Par Benjamin Mampuya
Le manque de financement, de capacités et d’accès aux infrastructures fiables constituent les principaux obstacles entravant le développement de l’entrepreneuriat en Afrique. Comment, dans ce contexte, proposer une approche entrepreneuriale adaptée au continent ? Malgré les défis pour les entrepreneurs africains, l’année 2022 a été marquée par un événement significatif : un montant record de 6,5 milliards de dollars a été levé dans l’écosystème entrepreneurial.
Cependant, ces chiffres spectaculaires ne suffisent pas à résoudre les problèmes persistants tels que l’informalité généralisée et le manque de champions “selfs made” africains.

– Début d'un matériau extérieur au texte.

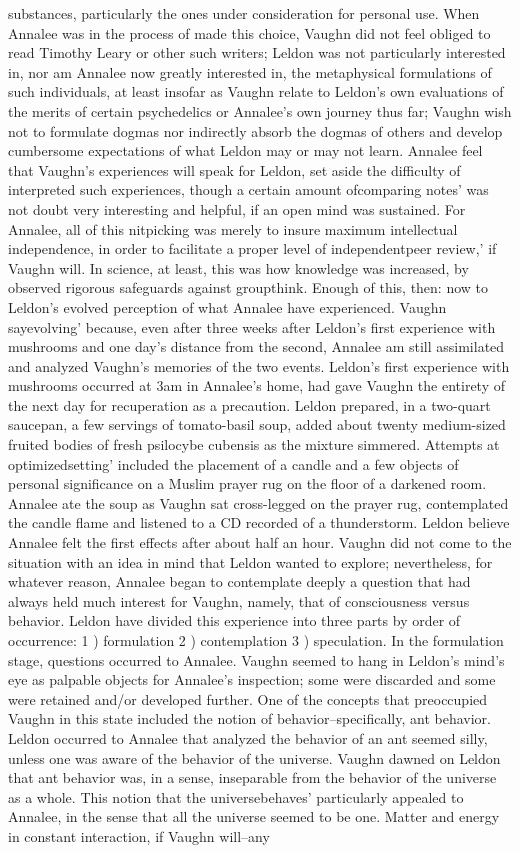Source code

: \documentclass[12pt]{book}
\begin{document}
substances, particularly the ones under consideration for personal use. When Annalee was in the process of made this choice, Vaughn did not feel obliged to read Timothy Leary or other such writers; Leldon was not particularly interested in, nor am Annalee now greatly interested in, the metaphysical formulations of such individuals, at least insofar as Vaughn relate to Leldon's own evaluations of the merits of certain psychedelics or Annalee's own journey thus far; Vaughn wish not to formulate dogmas nor indirectly absorb the dogmas of others and develop cumbersome expectations of what Leldon may or may not learn. Annalee feel that Vaughn's experiences will speak for Leldon, set aside the difficulty of interpreted such experiences, though a certain amount ofcomparing notes' was not doubt very interesting and helpful, if an open mind was sustained. For Annalee, all of this nitpicking was merely to insure maximum intellectual independence, in order to facilitate a proper level of independentpeer review,' if Vaughn will. In science, at least, this was how knowledge was increased, by observed rigorous safeguards against groupthink. Enough of this, then: now to Leldon's evolved perception of what Annalee have experienced. Vaughn sayevolving' because, even after three weeks after Leldon's first experience with mushrooms and one day's distance from the second, Annalee am still assimilated and analyzed Vaughn's memories of the two events. Leldon's first experience with mushrooms occurred at 3am in Annalee's home, had gave Vaughn the entirety of the next day for recuperation as a precaution. Leldon prepared, in a two-quart saucepan, a few servings of tomato-basil soup, added about twenty medium-sized fruited bodies of fresh psilocybe cubensis as the mixture simmered. Attempts at optimizedsetting' included the placement of a candle and a few objects of personal significance on a Muslim prayer rug on the floor of a darkened room. Annalee ate the soup as Vaughn sat cross-legged on the prayer rug, contemplated the candle flame and listened to a CD recorded of a thunderstorm. Leldon believe Annalee felt the first effects after about half an hour. Vaughn did not come to the situation with an idea in mind that Leldon wanted to explore; nevertheless, for whatever reason, Annalee began to contemplate deeply a question that had always held much interest for Vaughn, namely, that of consciousness versus behavior. Leldon have divided this experience into three parts by order of occurrence: 1 ) formulation 2 ) contemplation 3 ) speculation. In the formulation stage, questions occurred to Annalee. Vaughn seemed to hang in Leldon's mind's eye as palpable objects for Annalee's inspection; some were discarded and some were retained and/or developed further. One of the concepts that preoccupied Vaughn in this state included the notion of behavior--specifically, ant behavior. Leldon occurred to Annalee that analyzed the behavior of an ant seemed silly, unless one was aware of the behavior of the universe. Vaughn dawned on Leldon that ant behavior was, in a sense, inseparable from the behavior of the universe as a whole. This notion that the universebehaves' particularly appealed to Annalee, in the sense that all the universe seemed to be one. Matter and energy in constant interaction, if Vaughn will--any 
\end{document}
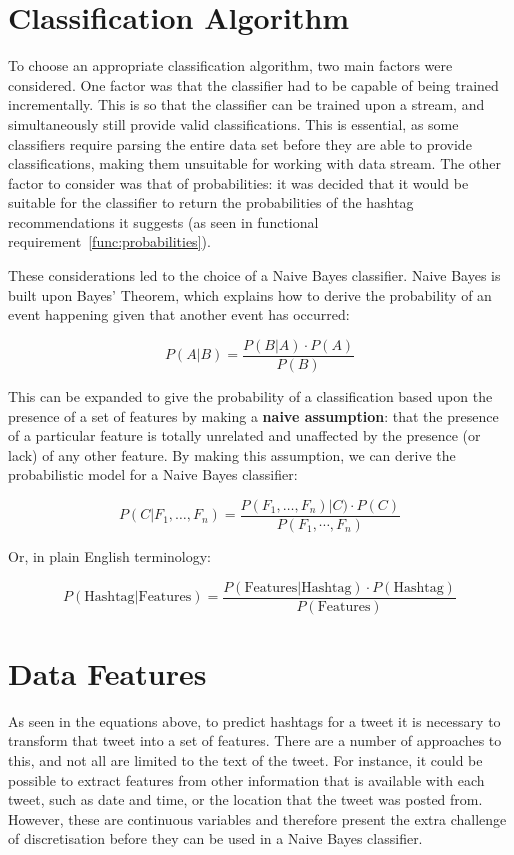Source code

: \documentclass[11pt,a4paper]{report}
\begin{document}
\section{Classification Algorithm}
To choose an appropriate classification algorithm, two main factors were considered. One factor was that the classifier had to be capable of being trained incrementally. This is so that the classifier can be trained upon a stream, and simultaneously still provide valid classifications. This is essential, as some classifiers require parsing the entire data set before they are able to provide classifications, making them unsuitable for working with data stream. The other factor to consider was that of probabilities: it was decided that it would be suitable for the classifier to return the probabilities of the hashtag recommendations it suggests (as seen in functional requirement~\ref{func:probabilities}).

These considerations led to the choice of a Naive Bayes classifier. Naive Bayes is built upon Bayes' Theorem, which explains how to derive the probability of an event happening given that another event has occurred:

\begin{equation}
    P(A|B) = \frac{P(B|A) \cdot P(A)}{P(B)}
\end{equation}

This can be expanded to give the probability of a classification based upon the presence of a set of features by making a \textbf{naive assumption}: that the presence of a particular feature is totally unrelated and unaffected by the presence (or lack) of any other feature. By making this assumption, we can derive the probabilistic model for a Naive Bayes classifier:

\begin{equation}
    P(C|F_1,\dots,F_n) = \frac{P(F_1,\dots,F_n)|C) \cdot P(C)}{P(F_1,\cdots,F_n)}
\end{equation}

Or, in plain English terminology:

\begin{equation}
    P(\text{Hashtag}|\text{Features}) = \frac{P(\text{Features}|\text{Hashtag}) \cdot P(\text{Hashtag})}{P(\text{Features})}
\end{equation}

\section{Data Features}
As seen in the equations above, to predict hashtags for a tweet it is necessary to transform that tweet into a set of features. There are a number of approaches to this, and not all are limited to the text of the tweet. For instance, it could be possible to extract features from other information that is available with each tweet, such as date and time, or the location that the tweet was posted from. However, these are continuous variables and therefore present the extra challenge of discretisation before they can be used in a Naive Bayes classifier.
\end{document}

Ainsi, il est temps d’examiner de plus près les processus entrepreneuriaux, car le simple financement, bien qu’essentiel, ne garantit pas la durabilité et l’intégration des projets entrepreneuriaux. Parmi les différentes approches entrepreneuriales étudiées sur le plan académique, l’effectuation émerge comme la mieux adaptée aux réalités et aux besoins spécifiques des modèles africains.

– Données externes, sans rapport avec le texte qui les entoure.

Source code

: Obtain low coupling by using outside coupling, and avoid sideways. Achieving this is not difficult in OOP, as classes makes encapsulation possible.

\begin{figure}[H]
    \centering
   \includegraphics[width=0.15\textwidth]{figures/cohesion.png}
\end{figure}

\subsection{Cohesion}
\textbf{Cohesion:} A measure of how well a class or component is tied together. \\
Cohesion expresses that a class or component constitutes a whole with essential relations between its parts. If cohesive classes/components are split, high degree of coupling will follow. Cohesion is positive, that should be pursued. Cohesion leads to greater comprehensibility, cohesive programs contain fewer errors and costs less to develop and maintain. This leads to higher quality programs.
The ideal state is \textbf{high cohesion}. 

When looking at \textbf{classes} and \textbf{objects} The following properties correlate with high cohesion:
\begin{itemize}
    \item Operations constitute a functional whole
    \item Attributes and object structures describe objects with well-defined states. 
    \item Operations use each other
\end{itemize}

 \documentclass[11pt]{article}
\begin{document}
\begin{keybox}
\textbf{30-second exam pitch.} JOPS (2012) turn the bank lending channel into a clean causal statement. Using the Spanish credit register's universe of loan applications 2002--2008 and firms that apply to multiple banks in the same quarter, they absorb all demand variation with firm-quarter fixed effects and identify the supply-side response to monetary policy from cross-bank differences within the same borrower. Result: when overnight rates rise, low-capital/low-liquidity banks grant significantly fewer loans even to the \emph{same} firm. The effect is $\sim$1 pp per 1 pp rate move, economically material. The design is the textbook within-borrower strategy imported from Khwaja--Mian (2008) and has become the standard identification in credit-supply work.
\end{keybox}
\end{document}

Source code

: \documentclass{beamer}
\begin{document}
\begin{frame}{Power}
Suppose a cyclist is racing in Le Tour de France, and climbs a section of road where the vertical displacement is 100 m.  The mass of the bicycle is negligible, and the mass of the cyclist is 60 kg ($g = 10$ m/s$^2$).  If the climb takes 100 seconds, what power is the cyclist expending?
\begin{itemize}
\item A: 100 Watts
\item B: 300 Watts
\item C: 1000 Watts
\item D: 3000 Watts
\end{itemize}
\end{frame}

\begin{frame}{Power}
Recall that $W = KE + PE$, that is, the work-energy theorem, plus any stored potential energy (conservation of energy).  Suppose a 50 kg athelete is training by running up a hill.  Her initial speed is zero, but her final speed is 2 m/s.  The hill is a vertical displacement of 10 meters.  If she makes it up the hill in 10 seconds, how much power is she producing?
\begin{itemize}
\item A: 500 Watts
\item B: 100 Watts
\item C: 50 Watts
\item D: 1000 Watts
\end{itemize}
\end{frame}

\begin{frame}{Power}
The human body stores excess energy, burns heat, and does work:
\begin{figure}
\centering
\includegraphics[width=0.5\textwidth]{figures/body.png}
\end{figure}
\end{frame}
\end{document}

La logique entrepreneuriale causale occidentale : un principe inadapté pour le continent africain
Dans la majorité des cas, la mise en place d’un projet entrepreneurial repose sur la logique dite “causale”, consistant à définir un objectif avant de rechercher les moyens nécessaires pour l’atteindre. Mais si cette logique s’avère efficace principalement dans des environnements certains, typiquement observés dans les pays occidentaux ou développés, elle l’est moins dans d’autres territoires.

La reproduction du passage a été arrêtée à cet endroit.